Pub Date : 2022-09-01
J M Busto-Villarreal, J I Martínez-Guerrero, R Monroy-Maya, L M De la Cruz-Hernández

Purpose of the study: determine the sensitivity and specificity of magnetic resonance imaging in anterior cruciate ligament injuries and associated injuries through arthroscopic findings.

Material and methods: this is a retrospective, longitudinal, cross-sectional study in 96 patients with ACL injuries were included and who underwent arthroscopic surgery; arthroscopic findings were compared with diagnostic magnetic resonance images as well as associated lesions.

Results: for ACL lesions the following data were found in relation to the agreement by MRI and arthroscopic findings; 93.68% sensitivity, 100% specificity.
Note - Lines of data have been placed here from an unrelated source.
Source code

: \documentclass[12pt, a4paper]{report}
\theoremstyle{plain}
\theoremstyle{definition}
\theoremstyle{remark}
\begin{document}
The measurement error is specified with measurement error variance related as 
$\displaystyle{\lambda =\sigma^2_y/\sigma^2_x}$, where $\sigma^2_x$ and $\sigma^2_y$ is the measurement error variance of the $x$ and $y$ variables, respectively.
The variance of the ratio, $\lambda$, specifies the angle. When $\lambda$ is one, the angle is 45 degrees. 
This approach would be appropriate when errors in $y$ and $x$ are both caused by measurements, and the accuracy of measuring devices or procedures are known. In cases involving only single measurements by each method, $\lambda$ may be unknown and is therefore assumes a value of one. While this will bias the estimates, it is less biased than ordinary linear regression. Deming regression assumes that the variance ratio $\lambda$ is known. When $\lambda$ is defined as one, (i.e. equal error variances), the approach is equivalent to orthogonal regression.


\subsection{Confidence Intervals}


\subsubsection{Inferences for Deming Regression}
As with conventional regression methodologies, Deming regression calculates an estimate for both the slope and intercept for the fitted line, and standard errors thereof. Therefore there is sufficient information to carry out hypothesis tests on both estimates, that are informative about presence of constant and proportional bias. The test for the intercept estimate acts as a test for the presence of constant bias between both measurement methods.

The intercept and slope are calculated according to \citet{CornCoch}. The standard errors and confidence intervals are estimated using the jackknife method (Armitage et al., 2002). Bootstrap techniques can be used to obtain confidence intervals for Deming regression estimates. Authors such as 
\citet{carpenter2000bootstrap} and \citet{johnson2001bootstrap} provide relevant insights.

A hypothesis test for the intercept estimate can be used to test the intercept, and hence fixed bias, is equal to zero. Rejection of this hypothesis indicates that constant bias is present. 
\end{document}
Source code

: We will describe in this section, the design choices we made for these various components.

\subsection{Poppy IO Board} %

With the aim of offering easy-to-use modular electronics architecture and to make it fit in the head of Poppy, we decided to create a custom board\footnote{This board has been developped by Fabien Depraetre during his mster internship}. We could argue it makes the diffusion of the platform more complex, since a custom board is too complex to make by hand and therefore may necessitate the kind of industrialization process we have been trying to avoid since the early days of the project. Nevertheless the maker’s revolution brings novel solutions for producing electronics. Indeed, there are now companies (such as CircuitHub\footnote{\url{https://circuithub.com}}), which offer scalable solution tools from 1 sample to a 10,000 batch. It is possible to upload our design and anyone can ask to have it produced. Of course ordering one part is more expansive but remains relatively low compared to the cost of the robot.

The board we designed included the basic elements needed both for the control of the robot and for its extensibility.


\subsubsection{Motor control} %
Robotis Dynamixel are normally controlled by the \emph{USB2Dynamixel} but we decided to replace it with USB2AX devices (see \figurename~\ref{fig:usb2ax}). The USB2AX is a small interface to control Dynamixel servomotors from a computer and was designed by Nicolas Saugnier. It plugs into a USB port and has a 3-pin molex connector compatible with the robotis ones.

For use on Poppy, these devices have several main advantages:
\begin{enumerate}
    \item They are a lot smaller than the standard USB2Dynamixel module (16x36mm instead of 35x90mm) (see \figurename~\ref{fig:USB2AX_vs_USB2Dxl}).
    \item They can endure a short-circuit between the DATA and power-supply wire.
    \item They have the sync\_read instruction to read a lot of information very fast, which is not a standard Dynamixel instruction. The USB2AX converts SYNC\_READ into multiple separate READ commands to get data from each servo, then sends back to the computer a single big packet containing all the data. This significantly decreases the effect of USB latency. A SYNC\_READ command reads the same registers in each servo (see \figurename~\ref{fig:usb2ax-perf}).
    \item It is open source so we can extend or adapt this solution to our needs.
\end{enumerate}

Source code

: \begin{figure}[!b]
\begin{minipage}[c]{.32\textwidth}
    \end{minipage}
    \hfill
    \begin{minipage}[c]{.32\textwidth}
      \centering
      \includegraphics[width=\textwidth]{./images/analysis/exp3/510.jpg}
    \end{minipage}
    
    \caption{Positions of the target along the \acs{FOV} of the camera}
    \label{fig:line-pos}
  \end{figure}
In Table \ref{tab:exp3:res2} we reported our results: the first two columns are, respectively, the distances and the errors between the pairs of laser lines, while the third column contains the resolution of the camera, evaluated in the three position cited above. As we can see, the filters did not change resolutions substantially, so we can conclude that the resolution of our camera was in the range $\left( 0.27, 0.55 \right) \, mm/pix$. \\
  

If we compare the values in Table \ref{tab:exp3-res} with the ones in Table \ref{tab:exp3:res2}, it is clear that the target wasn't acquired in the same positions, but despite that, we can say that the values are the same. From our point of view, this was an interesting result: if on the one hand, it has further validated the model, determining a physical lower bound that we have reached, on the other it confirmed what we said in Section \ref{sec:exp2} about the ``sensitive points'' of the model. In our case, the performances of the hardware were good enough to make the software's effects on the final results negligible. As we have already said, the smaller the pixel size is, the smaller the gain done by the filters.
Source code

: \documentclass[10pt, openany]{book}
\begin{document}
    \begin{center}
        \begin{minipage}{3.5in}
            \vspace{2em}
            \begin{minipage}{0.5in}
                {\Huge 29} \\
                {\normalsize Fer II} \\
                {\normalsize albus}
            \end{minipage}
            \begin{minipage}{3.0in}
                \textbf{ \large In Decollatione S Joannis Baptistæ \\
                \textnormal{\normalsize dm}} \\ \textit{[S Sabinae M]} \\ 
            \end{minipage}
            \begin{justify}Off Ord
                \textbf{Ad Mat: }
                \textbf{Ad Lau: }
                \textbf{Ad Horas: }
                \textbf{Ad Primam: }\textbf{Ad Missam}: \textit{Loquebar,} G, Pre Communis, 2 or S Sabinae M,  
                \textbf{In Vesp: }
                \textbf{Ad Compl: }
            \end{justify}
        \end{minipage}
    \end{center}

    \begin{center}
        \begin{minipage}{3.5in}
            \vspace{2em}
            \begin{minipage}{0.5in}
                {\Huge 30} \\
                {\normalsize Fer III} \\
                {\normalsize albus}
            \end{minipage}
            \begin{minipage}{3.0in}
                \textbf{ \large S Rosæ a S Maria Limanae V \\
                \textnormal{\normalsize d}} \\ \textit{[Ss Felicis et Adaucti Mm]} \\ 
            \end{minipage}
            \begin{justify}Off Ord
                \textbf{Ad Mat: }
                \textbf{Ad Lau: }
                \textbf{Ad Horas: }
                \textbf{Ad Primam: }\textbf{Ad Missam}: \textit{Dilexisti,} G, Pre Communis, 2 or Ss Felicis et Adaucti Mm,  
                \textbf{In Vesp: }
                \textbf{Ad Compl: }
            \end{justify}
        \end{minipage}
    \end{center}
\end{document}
Negative predictor value of 14.28% and a positive predictor value of 100%.

Conclusion: MRI is an accurate and non-invasive imaging modality for the evaluation of knee injuries, the diagnostic association is considerably high.

本研究目的:通过关节镜表现确定磁共振成像对前交叉韧带损伤及相关损伤的敏感性和特异性。材料和方法:这是一项回顾性、纵向、横断面研究,纳入96例前交叉韧带损伤并接受关节镜手术的患者;将关节镜检查结果与诊断性磁共振图像以及相关病变进行比较。结果:对于前交叉韧带病变,MRI和关节镜检查结果一致,发现以下数据;灵敏度93.68%,特异性100%。阴性预测值为14.28%,阳性预测值为100%。结论:MRI是一种准确、无创的评估膝关节损伤的成像方式,诊断相关性相当高。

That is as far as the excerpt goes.